▶ **Work to complete**
Find the word "multicolumn" in the listing below, then return every line it appears in.
((
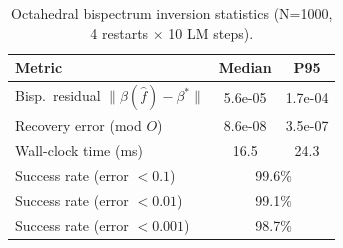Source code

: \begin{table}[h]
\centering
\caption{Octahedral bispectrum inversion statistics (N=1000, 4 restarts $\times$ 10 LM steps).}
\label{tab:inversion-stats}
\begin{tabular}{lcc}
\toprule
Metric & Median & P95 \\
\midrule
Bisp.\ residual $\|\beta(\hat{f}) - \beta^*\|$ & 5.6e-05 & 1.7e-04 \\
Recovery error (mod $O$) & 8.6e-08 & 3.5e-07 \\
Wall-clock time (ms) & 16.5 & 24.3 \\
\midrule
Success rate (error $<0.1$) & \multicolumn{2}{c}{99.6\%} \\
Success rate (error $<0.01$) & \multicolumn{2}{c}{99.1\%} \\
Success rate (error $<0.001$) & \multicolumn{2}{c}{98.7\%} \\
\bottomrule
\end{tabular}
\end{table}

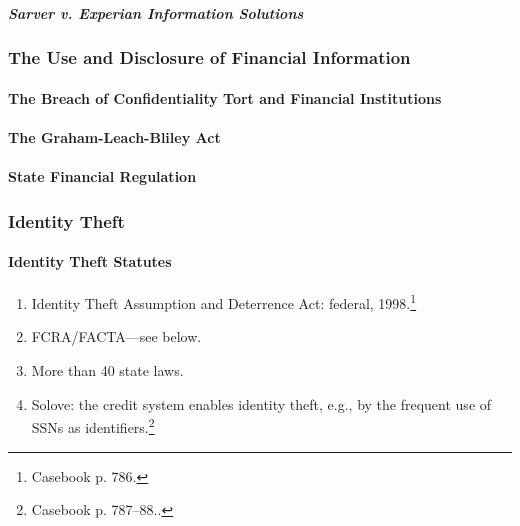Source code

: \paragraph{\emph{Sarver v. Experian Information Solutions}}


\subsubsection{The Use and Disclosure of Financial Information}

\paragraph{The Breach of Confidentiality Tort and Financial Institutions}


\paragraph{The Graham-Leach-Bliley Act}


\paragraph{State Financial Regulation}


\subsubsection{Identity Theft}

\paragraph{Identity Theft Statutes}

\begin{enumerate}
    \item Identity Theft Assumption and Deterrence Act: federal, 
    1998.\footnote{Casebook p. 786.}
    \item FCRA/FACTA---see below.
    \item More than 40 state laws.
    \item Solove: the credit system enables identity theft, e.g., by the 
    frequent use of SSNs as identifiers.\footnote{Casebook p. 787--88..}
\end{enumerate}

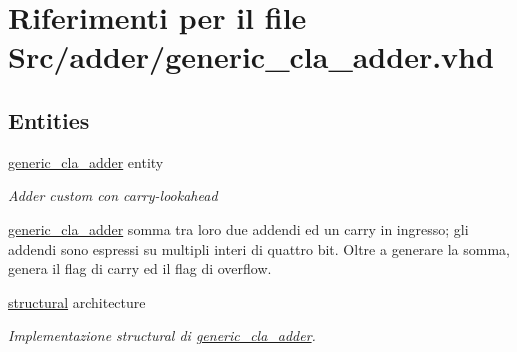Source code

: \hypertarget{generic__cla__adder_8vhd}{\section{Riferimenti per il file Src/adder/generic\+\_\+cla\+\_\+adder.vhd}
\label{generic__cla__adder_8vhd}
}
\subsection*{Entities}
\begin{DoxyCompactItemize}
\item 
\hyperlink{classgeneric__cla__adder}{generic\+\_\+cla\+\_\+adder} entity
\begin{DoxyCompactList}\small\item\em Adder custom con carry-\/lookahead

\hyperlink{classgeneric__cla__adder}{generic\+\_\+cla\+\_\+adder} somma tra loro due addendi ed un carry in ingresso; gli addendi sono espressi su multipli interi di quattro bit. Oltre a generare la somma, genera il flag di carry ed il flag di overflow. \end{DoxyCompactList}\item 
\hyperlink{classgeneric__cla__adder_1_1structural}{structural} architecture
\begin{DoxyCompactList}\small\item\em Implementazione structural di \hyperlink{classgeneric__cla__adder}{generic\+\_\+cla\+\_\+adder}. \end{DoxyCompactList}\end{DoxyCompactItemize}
))
((
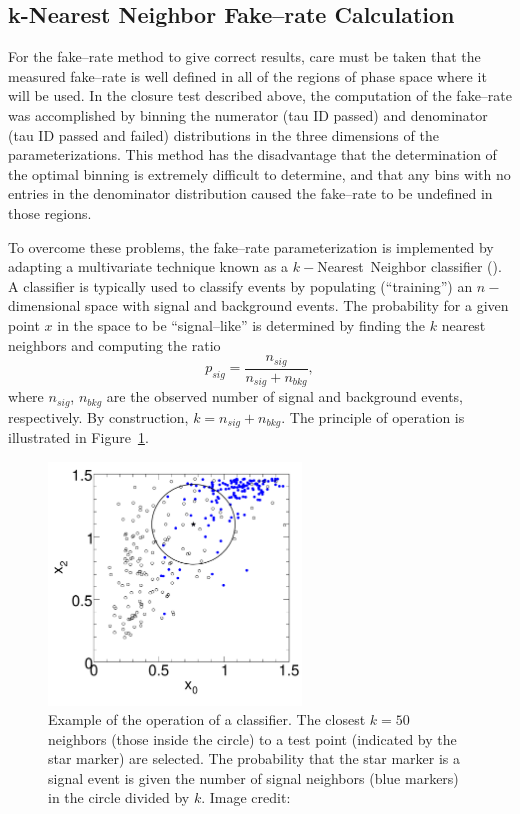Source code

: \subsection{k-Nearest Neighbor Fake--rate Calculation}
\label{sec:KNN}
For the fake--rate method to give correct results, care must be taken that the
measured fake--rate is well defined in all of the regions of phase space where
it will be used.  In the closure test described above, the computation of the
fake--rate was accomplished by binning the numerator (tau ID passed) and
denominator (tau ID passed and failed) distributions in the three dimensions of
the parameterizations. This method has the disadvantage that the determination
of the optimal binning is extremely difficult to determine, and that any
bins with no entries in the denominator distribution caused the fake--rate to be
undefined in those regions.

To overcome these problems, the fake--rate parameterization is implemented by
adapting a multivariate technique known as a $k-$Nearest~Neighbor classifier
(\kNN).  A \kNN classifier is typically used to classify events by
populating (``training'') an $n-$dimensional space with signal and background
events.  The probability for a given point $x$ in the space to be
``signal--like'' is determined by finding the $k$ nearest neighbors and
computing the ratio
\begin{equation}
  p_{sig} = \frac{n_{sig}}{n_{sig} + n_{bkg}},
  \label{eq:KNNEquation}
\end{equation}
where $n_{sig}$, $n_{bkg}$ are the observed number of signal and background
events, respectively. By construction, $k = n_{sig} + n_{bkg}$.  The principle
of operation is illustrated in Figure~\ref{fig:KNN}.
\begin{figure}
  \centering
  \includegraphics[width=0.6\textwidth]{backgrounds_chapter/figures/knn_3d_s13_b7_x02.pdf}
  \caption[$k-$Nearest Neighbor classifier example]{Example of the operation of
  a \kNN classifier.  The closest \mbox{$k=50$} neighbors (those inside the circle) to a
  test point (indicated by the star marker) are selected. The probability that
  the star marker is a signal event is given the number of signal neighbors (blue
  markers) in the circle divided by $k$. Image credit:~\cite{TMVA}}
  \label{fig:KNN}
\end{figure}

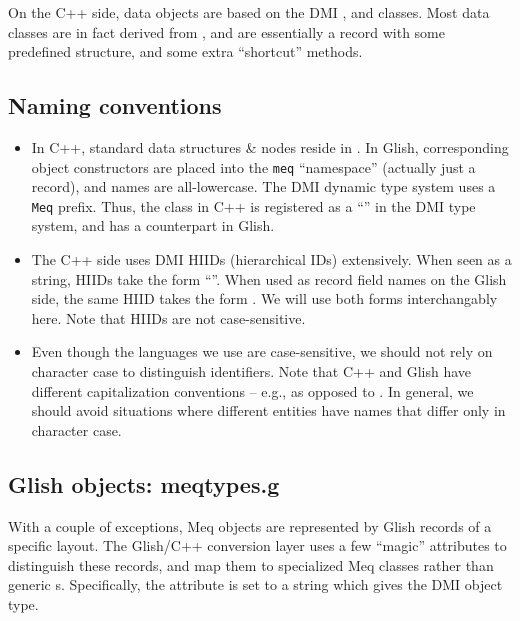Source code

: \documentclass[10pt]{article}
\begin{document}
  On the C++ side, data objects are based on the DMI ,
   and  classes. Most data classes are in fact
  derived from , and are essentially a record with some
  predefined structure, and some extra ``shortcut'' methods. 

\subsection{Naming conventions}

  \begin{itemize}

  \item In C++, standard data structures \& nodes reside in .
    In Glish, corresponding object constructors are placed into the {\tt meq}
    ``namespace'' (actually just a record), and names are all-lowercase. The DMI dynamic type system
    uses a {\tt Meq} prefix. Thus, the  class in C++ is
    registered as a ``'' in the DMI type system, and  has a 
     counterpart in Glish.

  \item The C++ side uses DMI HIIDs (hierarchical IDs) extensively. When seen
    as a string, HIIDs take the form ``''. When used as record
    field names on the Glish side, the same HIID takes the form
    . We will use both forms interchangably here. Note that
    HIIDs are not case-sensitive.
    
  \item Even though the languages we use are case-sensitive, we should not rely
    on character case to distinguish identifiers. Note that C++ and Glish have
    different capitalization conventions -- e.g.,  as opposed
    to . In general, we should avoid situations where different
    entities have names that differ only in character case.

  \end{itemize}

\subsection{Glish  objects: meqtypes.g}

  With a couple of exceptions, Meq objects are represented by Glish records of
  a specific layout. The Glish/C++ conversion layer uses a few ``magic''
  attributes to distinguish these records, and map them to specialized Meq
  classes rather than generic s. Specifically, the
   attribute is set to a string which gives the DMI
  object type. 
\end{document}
))
((
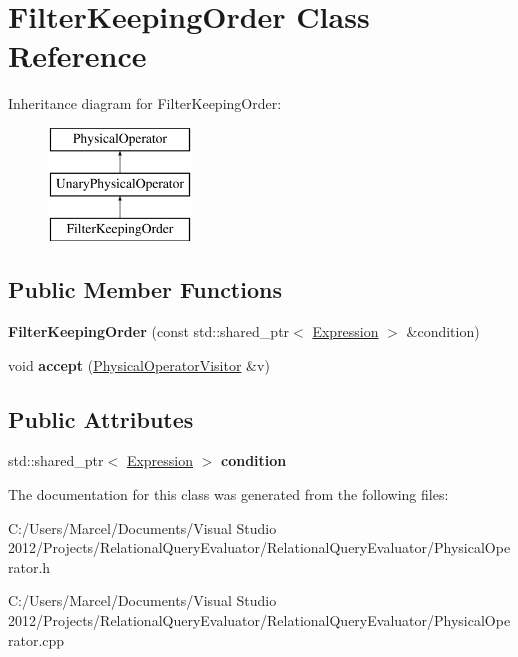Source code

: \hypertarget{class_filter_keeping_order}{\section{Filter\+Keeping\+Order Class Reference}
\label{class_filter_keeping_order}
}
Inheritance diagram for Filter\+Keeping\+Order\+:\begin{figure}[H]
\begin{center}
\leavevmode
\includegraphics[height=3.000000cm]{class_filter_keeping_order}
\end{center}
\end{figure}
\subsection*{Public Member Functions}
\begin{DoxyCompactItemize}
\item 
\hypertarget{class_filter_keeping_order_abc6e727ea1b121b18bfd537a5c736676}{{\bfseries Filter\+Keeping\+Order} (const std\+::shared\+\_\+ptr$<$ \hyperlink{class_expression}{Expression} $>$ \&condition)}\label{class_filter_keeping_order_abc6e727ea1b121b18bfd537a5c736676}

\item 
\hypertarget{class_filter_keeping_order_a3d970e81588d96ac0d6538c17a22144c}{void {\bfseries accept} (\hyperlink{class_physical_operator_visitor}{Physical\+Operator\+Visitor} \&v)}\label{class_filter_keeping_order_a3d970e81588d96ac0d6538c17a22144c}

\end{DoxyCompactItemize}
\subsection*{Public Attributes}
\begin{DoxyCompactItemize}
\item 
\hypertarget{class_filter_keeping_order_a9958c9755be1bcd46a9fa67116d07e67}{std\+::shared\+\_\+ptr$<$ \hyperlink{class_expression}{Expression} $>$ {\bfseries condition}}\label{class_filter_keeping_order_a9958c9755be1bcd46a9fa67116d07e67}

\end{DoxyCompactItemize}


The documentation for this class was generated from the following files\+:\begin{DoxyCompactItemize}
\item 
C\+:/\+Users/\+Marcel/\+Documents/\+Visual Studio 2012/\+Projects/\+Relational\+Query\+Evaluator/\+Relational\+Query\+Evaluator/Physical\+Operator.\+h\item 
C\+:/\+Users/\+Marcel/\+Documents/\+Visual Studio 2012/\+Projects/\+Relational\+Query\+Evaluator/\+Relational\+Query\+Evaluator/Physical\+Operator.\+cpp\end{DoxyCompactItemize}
))
▶ **Answer box**
Success rate (error $<0.1$) & \multicolumn{2}{c}{99.6\%} \\
Success rate (error $<0.01$) & \multicolumn{2}{c}{99.1\%} \\
Success rate (error $<0.001$) & \multicolumn{2}{c}{98.7\%} \\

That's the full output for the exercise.